Pensyarah Hadits ini berkata : Ini adalah Hadits yang sangat
mulia dan berharga. Nabi Shallallahu 'alaihi wa Sallam menjelaskan betapa banyak
kelebihan yang Allah berikan kepada makhluk-Nya. Di antaranya yaitu orang yang
berniat melakukan kebaikan sekalipun belum dilaksanakan mendapat satu pahala,
sedangkan orang yang berniat berbuat dosa tetapi tidak jadi dikerjakan, mendapat
satu pahala, dan bila ia laksanakan mendapat satu dosa. Orang yang berniat baik
kemudian melaksanakannya, Allah tetapkan baginya sepuluh kali pahala. Ini adalah
suatu keutamaan yang sangat besar, yaitu dengan melipat gandakan pahala
kebaikan, tetapi tidak melipat gandakan siksa atas perbuatan dosa. Allah
tetapkan keinginan berbuat baik sebagai suatu kebaikan, karena keinginan berbuat
baik itu merupakan perbuatan hati yang ditekadkannya.
Berdasarkan sabda
ini ada yang berpendapat, seharusnya orang yang berniat berbuat dosa tetapi
belum melaksanakannya dicatat sebagai satu dosa, karena keinginan melakukan
sesuatu merupakan bagian dari pekerjaan hati. Ada pula yang berpendapat tidak
seperti itu, sebab orang yang mengurungkan berbuat dosa dan menghapus
keinginannya untuk berbuat dosa dan menggantinya dengan keinginan lain yang
baik. Dengan demikian dia diberi pahala satu kebaikan. Tersebut pada Hadits lain: “ia meninggalkan niat jeleknya itu karena takut kepada-Ku”
Hadits ini
semakna dengan sabda Nabi Shallallahu 'alaihi wa Sallam : “Setiap muslim punya
shadaqah”. Mereka (para sahabat) bertanya : “Sekalipun dia tidak melakukannya?”

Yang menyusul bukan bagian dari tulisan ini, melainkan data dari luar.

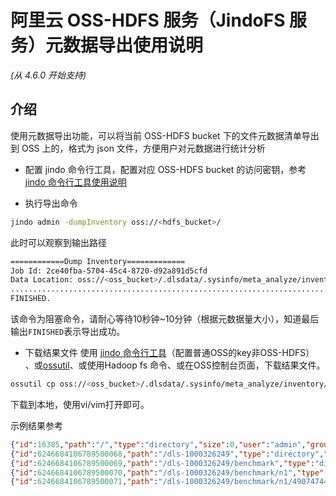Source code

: # 阿里云 OSS-HDFS 服务（JindoFS 服务）元数据导出使用说明
*(从 4.6.0 开始支持)*

## 介绍
使用元数据导出功能，可以将当前 OSS-HDFS bucket 下的文件元数据清单导出到 OSS 上的，格式为 json 文件，方便用户对元数据进行统计分析    

* 配置 jindo 命令行工具，配置对应 OSS-HDFS bucket 的访问密钥，参考 [jindo 命令行工具使用说明](jindo_util_intro.md) 

* 执行导出命令
```bash
jindo admin -dumpInventory oss://<hdfs_bucket>/
```

此时可以观察到输出路径
```bash
============Dump Inventory=============
Job Id: 2ce40fba-5704-45c4-8720-d92a891d5cfd
Data Location: oss://<oss_bucket>/.dlsdata/.sysinfo/meta_analyze/inventory/1666584461201.2ce40fba-5704-45c4-8720-d92a891d5cfd
.....................................................................................................................
FINISHED.
```
该命令为阻塞命令，请耐心等待10秒钟~10分钟（根据元数据量大小），知道最后输出```FINISHED```表示导出成功。

* 下载结果文件
使用 [jindo 命令行工具](jindo_util_intro.md)（配置普通OSS的key非OSS-HDFS） 、或[ossutil](https://help.aliyun.com/document_detail/50452.html)、或使用Hadoop fs 命令、或在OSS控制台页面，下载结果文件。

```bash
ossutil cp oss://<oss_bucket>/.dlsdata/.sysinfo/meta_analyze/inventory/1666584461201.2ce40fba-5704-45c4-8720-d92a891d5cfd ./
```
下载到本地，使用vi/vim打开即可。

示例结果参考
```json
{"id":16385,"path":"/","type":"directory","size":0,"user":"admin","group":"supergroup","atime":0,"mtime":1666581702933,"permission":511,"state":1}
{"id":6246684106789500068,"path":"/dls-1000326249","type":"directory","size":0,"user":"hadoop","group":"supergroup","atime":0,"mtime":1660889124590,"permission":511,"state":0}
{"id":6246684106789500069,"path":"/dls-1000326249/benchmark","type":"directory","size":0,"user":"hadoop","group":"supergroup","atime":0,"mtime":1660889124590,"permission":511,"state":0}
{"id":6246684106789500070,"path":"/dls-1000326249/benchmark/n1","type":"directory","size":0,"user":"hadoop","group":"supergroup","atime":0,"mtime":1660889124590,"permission":511,"state":0}
{"id":6246684106789500071,"path":"/dls-1000326249/benchmark/n1/490747449","type":"directory","size":0,"user":"hadoop","group":"supergroup","atime":0,"mtime":1660895613953,"permission":511,"state":0}
```
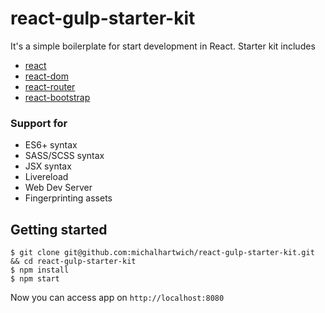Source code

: # react-gulp-starter-kit

It's a simple boilerplate for start development in React. Starter kit includes
* [react](https://github.com/facebook/react)
* [react-dom](https://github.com/facebook/react/tree/master/packages/react-dom)
* [react-router](https://github.com/rackt/react-router)
* [react-bootstrap](https://github.com/react-bootstrap/react-bootstrap)

### Support for
* ES6+ syntax
* SASS/SCSS syntax
* JSX syntax
* Livereload
* Web Dev Server
* Fingerprinting assets

## Getting started

```
$ git clone git@github.com:michalhartwich/react-gulp-starter-kit.git && cd react-gulp-starter-kit
$ npm install
$ npm start
```

Now you can access app on `http://localhost:8080`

Sabda beliau : “Hendaklah dia mengurungkan niat jahatnya, maka hal itu menjadi
sadaqah bagi dirinya”. (riwayat Bukhari dalam Kitab Adab)
Adapun orang yang
meninggalkan niat jahatnya karena dipaksa atau tidak sanggup menjalankannya,
maka tidaklah dicatat sebagai suatu kebaikan (yang mendapat pahala) dan tidak
termasuk dalam pembicaraan Hadits ini.
Thabari berkata: “Hadits ini
membenarkan pendapat yang mengatakan: ’Pembatalan niat seseorang dalam
melakukan kebaikan atau keburukan tetap dicatat oleh malaikat, asalkan dia
menyadari apa yang diniatkan itu”. Ia membantah pendapat yang beranggapan bahwa
malaikat hanya mencatat pembatalan pada perbuatan-perbuatan yang zhahir atau
sesuatu yang dapat didengar. Ini berarti dua malaikat yang ditugasi mengawasi
manusia mengetahui apa yang diniatkan oleh seseorang. Boleh juga Allah
memberikan cara kepada para malaikat itu untuk mengetahui hal itu sebagaimana
Allah telah memberikan jalan kepada sebagian besar nabi-Nya dalam beberapa
perkara ghaib. Allah telah berfirman berkenaan dengan Isa ketika ia berkata
kepada Bani Israil: “Aku mengabarkan kepada kamu apa yang kamu makan dan apa
yang kamu simpan di rumah-rumah kamu”. (QS. 3 : 49)
Nabi Shallallahu
'alaihi wa Sallam juga telah mengabarkan banyak perkara ghaib. Maka dapat saja
Allah memberikan kepada dua malaikat itu cara untuk mengetahui niat baik atau
niat buruk seseorang lalu dia mencatatnya, bila orang tersebut telah
menjadikannya sebagai tekad. Ada pula yang berpendapat malaikat mengetahuinya
dari angin yang keluar dari hati seseorang.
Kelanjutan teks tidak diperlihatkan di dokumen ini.